There’s a scuzzy-Scorsese vibe to the film’s propulsive, boisterous ’90s-set opening as Kolya and Vasya (Adrian and Damian Suleiman), identical twin boys getting into trouble the way boys do, scramble around the train yards of Lubny, the central Ukrainian city they call home. As nostalgically narrated by an older if little wiser Kolya, the events of this particular day are instructive as to the boys’ relationship. When the freight train they’re kicking about in unexpectedly begins to move, Vasya jumps off just in time, while the more fearful Kolya clings to the boxcar helplessly, watching his brother recede to a forlorn far-off figure on the tracks. Kolya will be rescued in amusingly OTT style by his gangster father stopping the train at gunpoint while Boney M’s “Daddy Cool” blasts over the soundtrack. But the differences in the boys’ natures is set. Vasya is seemingly destined for an easier life because as narrator Kolya observes mournfully, “They say that when a son looks like his mother, he is born happy. Even though we are twins, Vasya looks like our mother; I look like our dad.”
Twenty years later, with their father long gone from the scene and now mostly the subject of Kolya’s hero-worship mythologizing, the schism between Kolya and Vasya (played as adults with lovely hangdog panache by Ukrainian rappers Amil and Ramil Nasirov) has only grown wider. Kolya is a scrappy, low-level drug dealer whose unreliability and surly demeanor at his day job as a bus driver gets him demoted to the “worst” route, used almost exclusively by pensioners — and he only avoids being fired altogether through the forbearance of the stepfather/boss he despises. Vasya, meanwhile, is in law enforcement, hopeful of a promotion and married to pretty if spoiled Masha (Karina Cherchevych), who has just had the couple’s first child. Each brother seems embarrassed by the other, which is perhaps why they rarely talk anymore. But then Kolya gets a phone call from a consulate official to tell him that their father, whom Kolya mostly, adoringly, remembers as an imposing silhouette or a tattooed hand on a steering wheel, is dying in a hospital in Luxembourg. Some kind of reluctant reunion is surely in the cards.
But one of the welcome eccentricities of Lukich’s film is that it takes its time getting there, where a more schematic version of this story would have the brothers’ bickering and bonding be the whole thrust of the plot. Lukich’s screenplay is partially inspired by his own experience of parental absence, and perhaps that’s why it is as much invested in establishing the brothers’ separate lives in Lubny — where their outlooks are oppositional yet equally shaped by their dad’s abandonment — as it is with effecting some sort of genre-mandated reconciliation. From this more generous, character-focused perspective, a lot of the film’s comedy emerges. DP Misha Lubarsky’s deadpan framing gives the Nasirov brothers the look of silent-comedy stonefaces and makes witty little sight gags out of the slightest moments: Vasya, failing a lie detector test when he’s asked about his criminal connections; Kolya, suspended in a swimming pool in a spinal-corrective brace, or stacking books up on a chair to compensate for his short stature when getting a passport photo taken.
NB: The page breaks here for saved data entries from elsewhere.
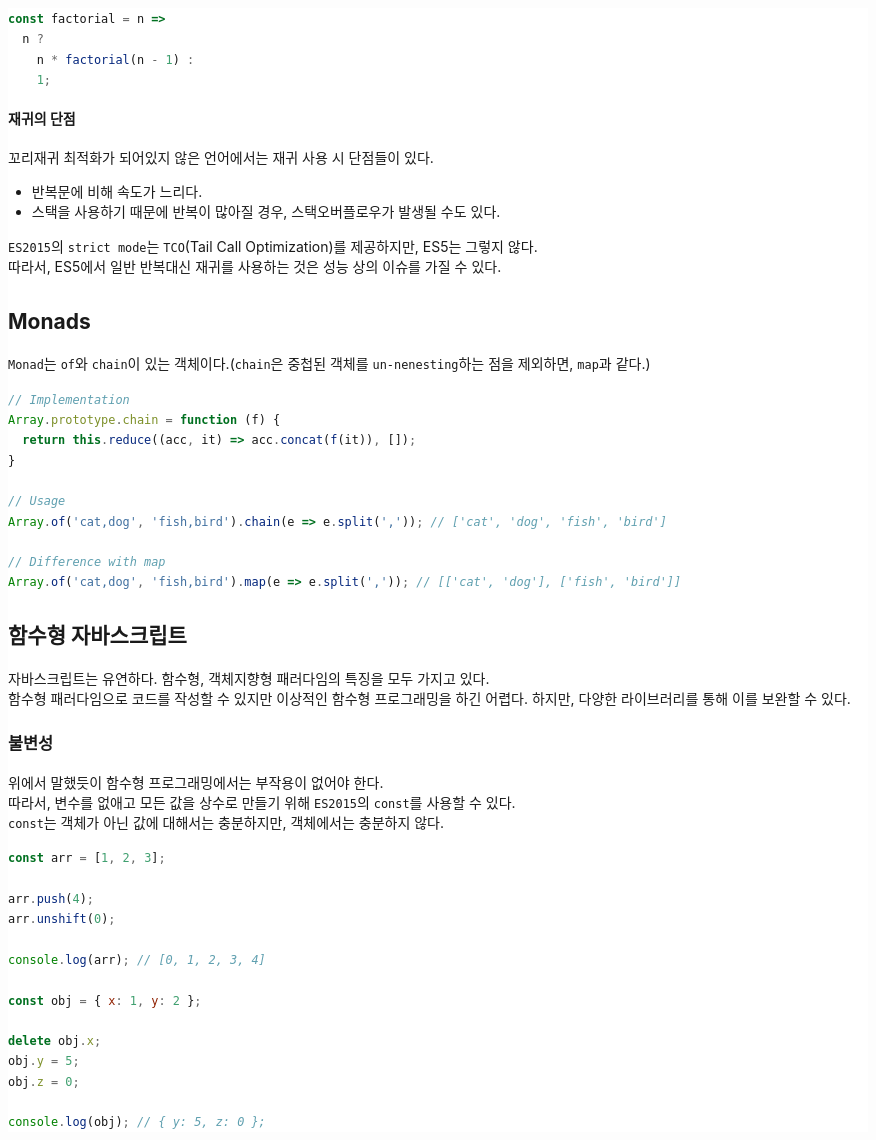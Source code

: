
 ```js
const factorial = n =>
  n ?
    n * factorial(n - 1) :
    1;
```

#### 재귀의 단점
꼬리재귀 최적화가 되어있지 않은 언어에서는 재귀 사용 시 단점들이 있다.
- 반복문에 비해 속도가 느리다.
- 스택을 사용하기 때문에 반복이 많아질 경우, 스택오버플로우가 발생될 수도 있다.

`ES2015`의 `strict mode`는 `TCO`(Tail Call Optimization)를 제공하지만, ES5는 그렇지 않다.<br />
따라서, ES5에서 일반 반복대신 재귀를 사용하는 것은 성능 상의 이슈를 가질 수 있다.

## Monads
`Monad`는 `of`와 `chain`이 있는 객체이다.(`chain`은 중첩된 객체를 `un-nenesting`하는 점을 제외하면, `map`과 같다.)<br />

```js
// Implementation
Array.prototype.chain = function (f) {
  return this.reduce((acc, it) => acc.concat(f(it)), []);
}

// Usage
Array.of('cat,dog', 'fish,bird').chain(e => e.split(',')); // ['cat', 'dog', 'fish', 'bird']

// Difference with map
Array.of('cat,dog', 'fish,bird').map(e => e.split(',')); // [['cat', 'dog'], ['fish', 'bird']]
```

## 함수형 자바스크립트
자바스크립트는 유연하다. 함수형, 객체지향형 패러다임의 특징을 모두 가지고 있다.<br />
함수형 패러다임으로 코드를 작성할 수 있지만 이상적인 함수형 프로그래밍을 하긴 어렵다. 하지만, 다양한 라이브러리를 통해 이를 보완할 수 있다.

### 불변성
위에서 말했듯이 함수형 프로그래밍에서는 부작용이 없어야 한다.<br />
따라서, 변수를 없애고 모든 값을 상수로 만들기 위해 `ES2015`의 `const`를 사용할 수 있다.<br />
`const`는 객체가 아닌 값에 대해서는 충분하지만, 객체에서는 충분하지 않다.

```js
const arr = [1, 2, 3];

arr.push(4);
arr.unshift(0);

console.log(arr); // [0, 1, 2, 3, 4]

const obj = { x: 1, y: 2 };

delete obj.x;
obj.y = 5;
obj.z = 0;

console.log(obj); // { y: 5, z: 0 };
```

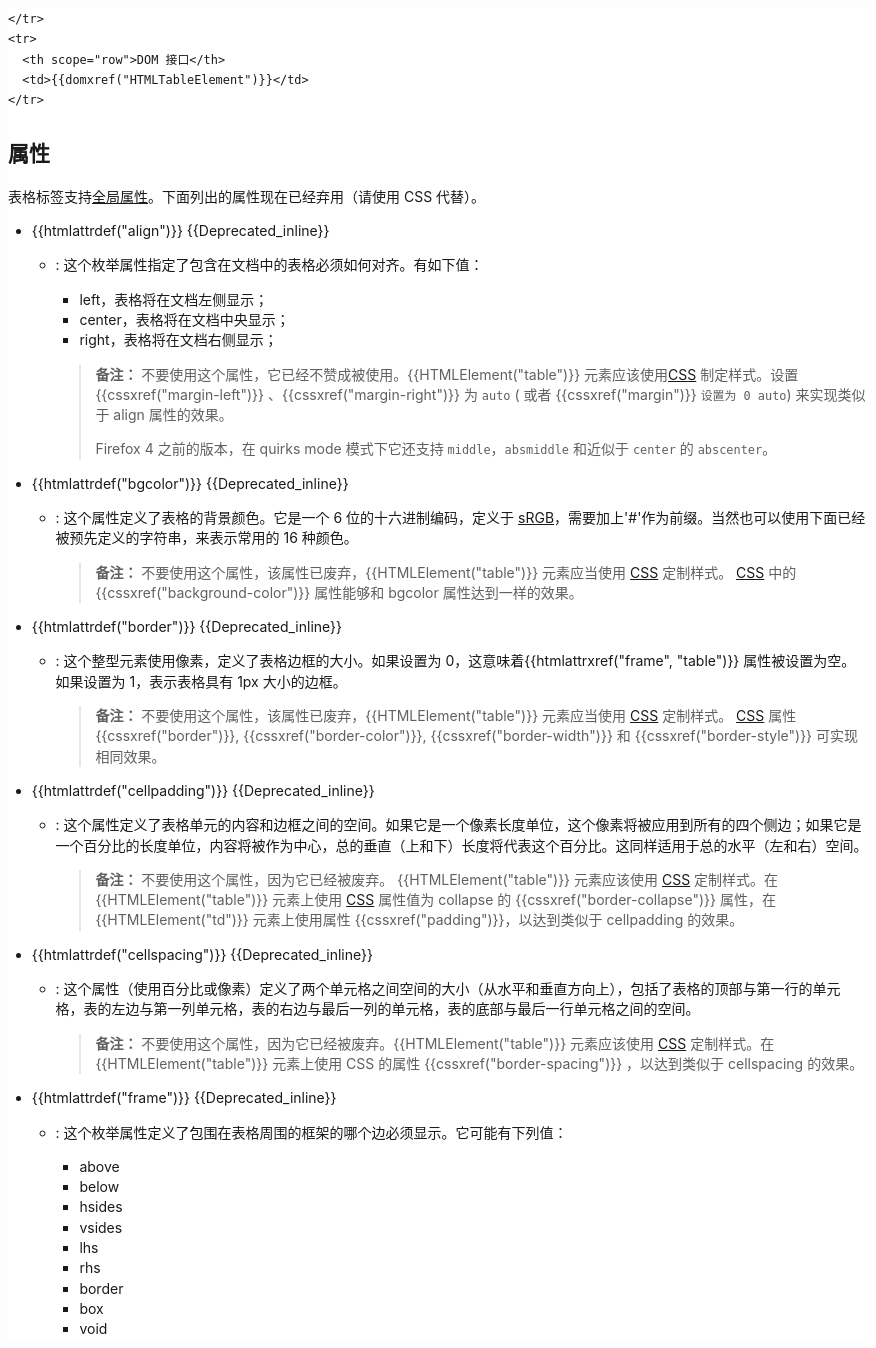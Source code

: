    </tr>
    <tr>
      <th scope="row">DOM 接口</th>
      <td>{{domxref("HTMLTableElement")}}</td>
    </tr>
  </tbody>
</table>

## 属性

表格标签支持[全局属性](/zh-CN/docs/HTML/Global_attributes)。下面列出的属性现在已经弃用（请使用 CSS 代替）。

- {{htmlattrdef("align")}} {{Deprecated_inline}}
  - : 这个枚举属性指定了包含在文档中的表格必须如何对齐。有如下值：

    - left，表格将在文档左侧显示；
    - center，表格将在文档中央显示；
    - right，表格将在文档右侧显示；

    > **备注：** 不要使用这个属性，它已经不赞成被使用。{{HTMLElement("table")}} 元素应该使用[CSS](/zh-CN/docs/CSS) 制定样式。设置 {{cssxref("margin-left")}} 、{{cssxref("margin-right")}} 为 `auto` ( 或者 {{cssxref("margin")}} `设置为 0 auto`) 来实现类似于 align 属性的效果。
    >
    > Firefox 4 之前的版本，在 quirks mode 模式下它还支持 `middle`，`absmiddle` 和近似于 `center` 的 `abscenter`。
- {{htmlattrdef("bgcolor")}} {{Deprecated_inline}}
  - : 这个属性定义了表格的背景颜色。它是一个 6 位的十六进制编码，定义于 [sRGB](http://www.w3.org/Graphics/Color/sRGB)，需要加上'#'作为前缀。当然也可以使用下面已经被预先定义的字符串，来表示常用的 16 种颜色。

    > **备注：** 不要使用这个属性，该属性已废弃，{{HTMLElement("table")}} 元素应当使用 [CSS](/zh-CN/docs/CSS) 定制样式。 [CSS](/zh-CN/docs/CSS) 中的 {{cssxref("background-color")}} 属性能够和 bgcolor 属性达到一样的效果。
- {{htmlattrdef("border")}} {{Deprecated_inline}}
  - : 这个整型元素使用像素，定义了表格边框的大小。如果设置为 0，这意味着{{htmlattrxref("frame", "table")}} 属性被设置为空。如果设置为 1，表示表格具有 1px 大小的边框。

    > **备注：** 不要使用这个属性，该属性已废弃，{{HTMLElement("table")}} 元素应当使用 [CSS](/zh-CN/docs/CSS) 定制样式。 [CSS](/zh-CN/docs/CSS) 属性 {{cssxref("border")}}, {{cssxref("border-color")}}, {{cssxref("border-width")}} 和 {{cssxref("border-style")}} 可实现相同效果。

- {{htmlattrdef("cellpadding")}} {{Deprecated_inline}}
  - : 这个属性定义了表格单元的内容和边框之间的空间。如果它是一个像素长度单位，这个像素将被应用到所有的四个侧边；如果它是一个百分比的长度单位，内容将被作为中心，总的垂直（上和下）长度将代表这个百分比。这同样适用于总的水平（左和右）空间。

    > **备注：** 不要使用这个属性，因为它已经被废弃。 {{HTMLElement("table")}} 元素应该使用 [CSS](/zh-CN/docs/CSS) 定制样式。在{{HTMLElement("table")}} 元素上使用 [CSS](/zh-CN/docs/CSS) 属性值为 collapse 的 {{cssxref("border-collapse")}} 属性，在 {{HTMLElement("td")}} 元素上使用属性 {{cssxref("padding")}}，以达到类似于 cellpadding 的效果。
- {{htmlattrdef("cellspacing")}} {{Deprecated_inline}}
  - : 这个属性（使用百分比或像素）定义了两个单元格之间空间的大小（从水平和垂直方向上），包括了表格的顶部与第一行的单元格，表的左边与第一列单元格，表的右边与最后一列的单元格，表的底部与最后一行单元格之间的空间。

    > **备注：** 不要使用这个属性，因为它已经被废弃。{{HTMLElement("table")}} 元素应该使用 [CSS](/zh-CN/docs/CSS) 定制样式。在 {{HTMLElement("table")}} 元素上使用 CSS 的属性 {{cssxref("border-spacing")}} ，以达到类似于 cellspacing 的效果。
- {{htmlattrdef("frame")}} {{Deprecated_inline}}
  - : 这个枚举属性定义了包围在表格周围的框架的哪个边必须显示。它可能有下列值：

    - above
    - below
    - hsides
    - vsides
    - lhs
    - rhs
    - border
    - box
    - void
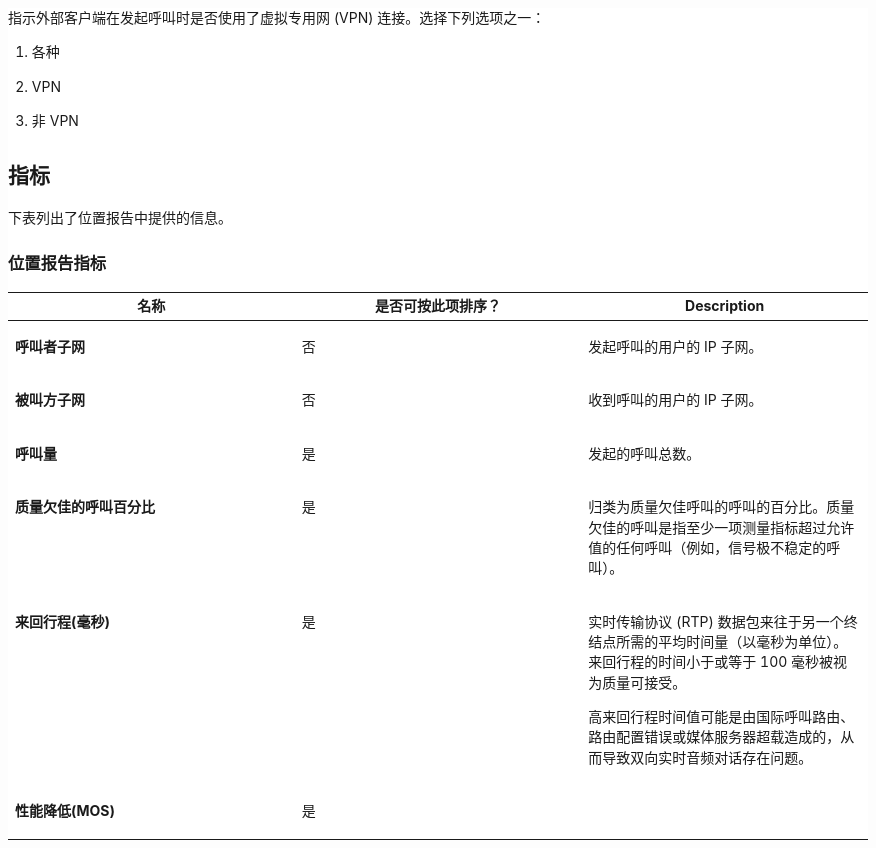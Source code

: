 <td><p>指示外部客户端在发起呼叫时是否使用了虚拟专用网 (VPN) 连接。选择下列选项之一：</p>
<ol>
<li><p>各种</p></li>
<li><p>VPN</p></li>
<li><p>非 VPN</p></li>
</ol></td>
</tr>
</tbody>
</table>


</div>

<div>

## <a name="metrics"></a>指标

下表列出了位置报告中提供的信息。

### <a name="location-report-metrics"></a>位置报告指标

<table>
<colgroup>
<col style="width: 33%" />
<col style="width: 33%" />
<col style="width: 33%" />
</colgroup>
<thead>
<tr class="header">
<th>名称</th>
<th>是否可按此项排序？</th>
<th>Description</th>
</tr>
</thead>
<tbody>
<tr class="odd">
<td><p><strong>呼叫者子网</strong></p></td>
<td><p>否</p></td>
<td><p>发起呼叫的用户的 IP 子网。</p></td>
</tr>
<tr class="even">
<td><p><strong>被叫方子网</strong></p></td>
<td><p>否</p></td>
<td><p>收到呼叫的用户的 IP 子网。</p></td>
</tr>
<tr class="odd">
<td><p><strong>呼叫量</strong></p></td>
<td><p>是</p></td>
<td><p>发起的呼叫总数。</p></td>
</tr>
<tr class="even">
<td><p><strong>质量欠佳的呼叫百分比</strong></p></td>
<td><p>是</p></td>
<td><p>归类为质量欠佳呼叫的呼叫的百分比。质量欠佳的呼叫是指至少一项测量指标超过允许值的任何呼叫（例如，信号极不稳定的呼叫）。</p></td>
</tr>
<tr class="odd">
<td><p><strong>来回行程(毫秒)</strong></p></td>
<td><p>是</p></td>
<td><p>实时传输协议 (RTP) 数据包来往于另一个终结点所需的平均时间量（以毫秒为单位）。来回行程的时间小于或等于 100 毫秒被视为质量可接受。</p>
<p>高来回行程时间值可能是由国际呼叫路由、路由配置错误或媒体服务器超载造成的，从而导致双向实时音频对话存在问题。</p></td>
</tr>
<tr class="even">
<td><p><strong>性能降低(MOS)</strong></p></td>
<td><p>是</p></td>
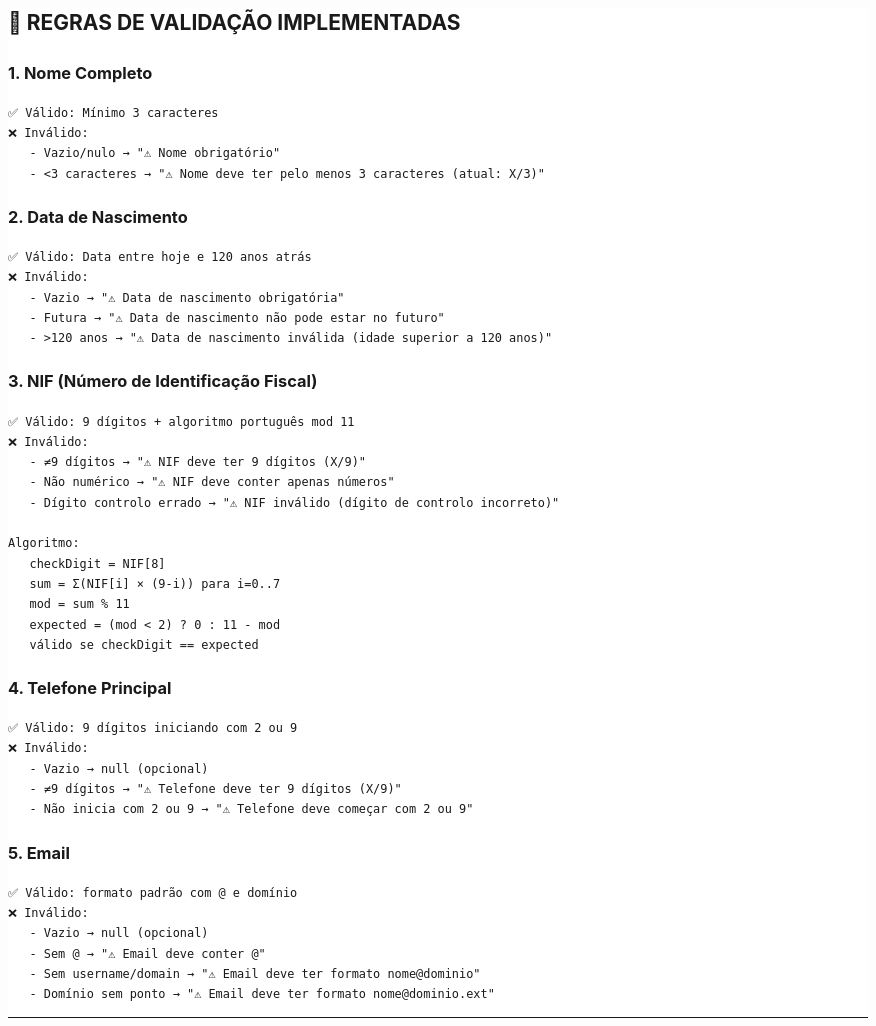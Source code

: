 
## 🧮 REGRAS DE VALIDAÇÃO IMPLEMENTADAS

### 1. **Nome Completo**
```
✅ Válido: Mínimo 3 caracteres
❌ Inválido:
   - Vazio/nulo → "⚠️ Nome obrigatório"
   - <3 caracteres → "⚠️ Nome deve ter pelo menos 3 caracteres (atual: X/3)"
```

### 2. **Data de Nascimento**
```
✅ Válido: Data entre hoje e 120 anos atrás
❌ Inválido:
   - Vazio → "⚠️ Data de nascimento obrigatória"
   - Futura → "⚠️ Data de nascimento não pode estar no futuro"
   - >120 anos → "⚠️ Data de nascimento inválida (idade superior a 120 anos)"
```

### 3. **NIF (Número de Identificação Fiscal)**
```
✅ Válido: 9 dígitos + algoritmo português mod 11
❌ Inválido:
   - ≠9 dígitos → "⚠️ NIF deve ter 9 dígitos (X/9)"
   - Não numérico → "⚠️ NIF deve conter apenas números"
   - Dígito controlo errado → "⚠️ NIF inválido (dígito de controlo incorreto)"

Algoritmo:
   checkDigit = NIF[8]
   sum = Σ(NIF[i] × (9-i)) para i=0..7
   mod = sum % 11
   expected = (mod < 2) ? 0 : 11 - mod
   válido se checkDigit == expected
```

### 4. **Telefone Principal**
```
✅ Válido: 9 dígitos iniciando com 2 ou 9
❌ Inválido:
   - Vazio → null (opcional)
   - ≠9 dígitos → "⚠️ Telefone deve ter 9 dígitos (X/9)"
   - Não inicia com 2 ou 9 → "⚠️ Telefone deve começar com 2 ou 9"
```

### 5. **Email**
```
✅ Válido: formato padrão com @ e domínio
❌ Inválido:
   - Vazio → null (opcional)
   - Sem @ → "⚠️ Email deve conter @"
   - Sem username/domain → "⚠️ Email deve ter formato nome@dominio"
   - Domínio sem ponto → "⚠️ Email deve ter formato nome@dominio.ext"
```

---
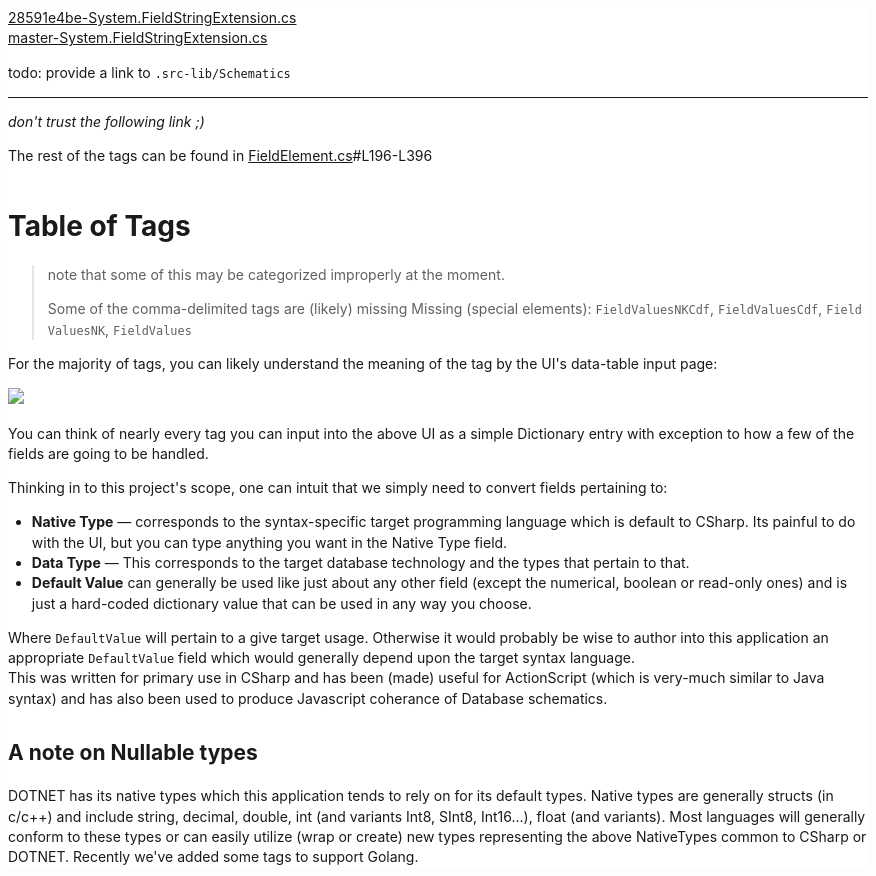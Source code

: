 [28591e4be-System.FieldStringExtension.cs]  
[master-System.FieldStringExtension.cs]

todo: provide a link to `.src-lib/Schematics`

----

*don't trust the following link ;)*

The rest of the tags can be found in [FieldElement.cs](https://github.com/tfwio/cor3-gen/blob/master/source/GenaratorLib/Source/Elements/FieldElement.cs#L196-L396)#L196-L396

# Table of Tags

> note that some of this may be categorized improperly at the moment.
> 
> Some of the comma-delimited tags are (likely) missing
> Missing (special elements): `FieldValuesNKCdf`, `FieldValuesCdf`, `FieldValuesNK`, `FieldValues`

For the majority of tags, you can likely understand the meaning of the tag by the UI's data-table input page:

![](https://tfw.io/dot.io/gen.lib/raw/commit/447bfde4a9921773f95f45029c164787d155bc00/.src-lib/Schematics/data-field-input.png)

You can think of nearly every tag you can input into the above UI as a simple Dictionary entry with exception to how a few of the fields are going to be handled.

Thinking in to this project's scope, one can intuit that we simply need to convert fields pertaining to:

- **Native Type** — corresponds to the syntax-specific target programming language which is default to CSharp.  Its painful to do with the UI, but you can type anything you want in the Native Type field.
- **Data Type** — This corresponds to the target database technology and the types that pertain to that.
- **Default Value** can generally be used like just about any other field (except the numerical, boolean or read-only ones) and is just a hard-coded dictionary value that can be used in any way you choose.

Where `DefaultValue` will pertain to a give target usage.  Otherwise it would probably be wise to author into this application an appropriate `DefaultValue` field which would generally depend upon the target syntax language.  
This was written for primary use in CSharp and has been (made) useful for ActionScript (which is very-much similar to Java syntax) and has also been used to produce Javascript coherance of Database schematics.

## A note on Nullable types

DOTNET has its native types which this application tends to rely on for its default types.
Native types are generally structs (in c/c++) and include string, decimal, double, int (and variants
Int8, SInt8, Int16...), float (and variants).
Most languages will generally conform to these types or can easily utilize (wrap or create) new types
representing the above NativeTypes common to CSharp or DOTNET.
Recently we've added some tags to support Golang.


[28591e4be-System.FieldStringExtension.cs]: https://tfw.io/dot.io/gen.lib/src/commit/28591e4be068c7023cca5dd8f71ade2cdca14eed/.src-lib/cor3.data/Extensions/System.FieldStringExtension.cs
[master-System.FieldStringExtension.cs]: https://tfw.io/dot.io/gen.lib/commits/branch/master/.src-lib/cor3.data/Extensions/System.FieldStringExtension.cs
This delayed-gratification approach also means we get to see how Kolya is perhaps not all bad, especially through his thawing relationship with Larysa Petrivna (a great, irascible turn from the late Lyudmyla Sachenko), the elderly bus passenger he injures through negligence and then must work for to pay off the debt. And as we learn of Vasya’s difficult relationship with his wealthy in-laws, and the condescension of his bosses at work, it appears his reputation for having his act together might be just as shakily founded as Kolya’s for being an irredeemable screw-up. So when in the final third, the brothers finally embark on their road trip to Luxembourg (a country chosen, one suspects, because like the boys’ father, it remains something of a mystery to outsiders, defined mostly in the popular imagination as a kind of landlocked limbo between better-known neighbors), the payoff is subtle but surprisingly heartfelt. “Luxembourg, Luxembourg” can by no stretch be read as a commentary on Ukraine’s current, bitter struggle for survival. But it is a beautifully modulated, funny and compassionate product of an irreverence that is just as much part of the national character as its resilience in the face of adversity and as such, a gentle reminder — not of the fight but of what’s worth fighting for.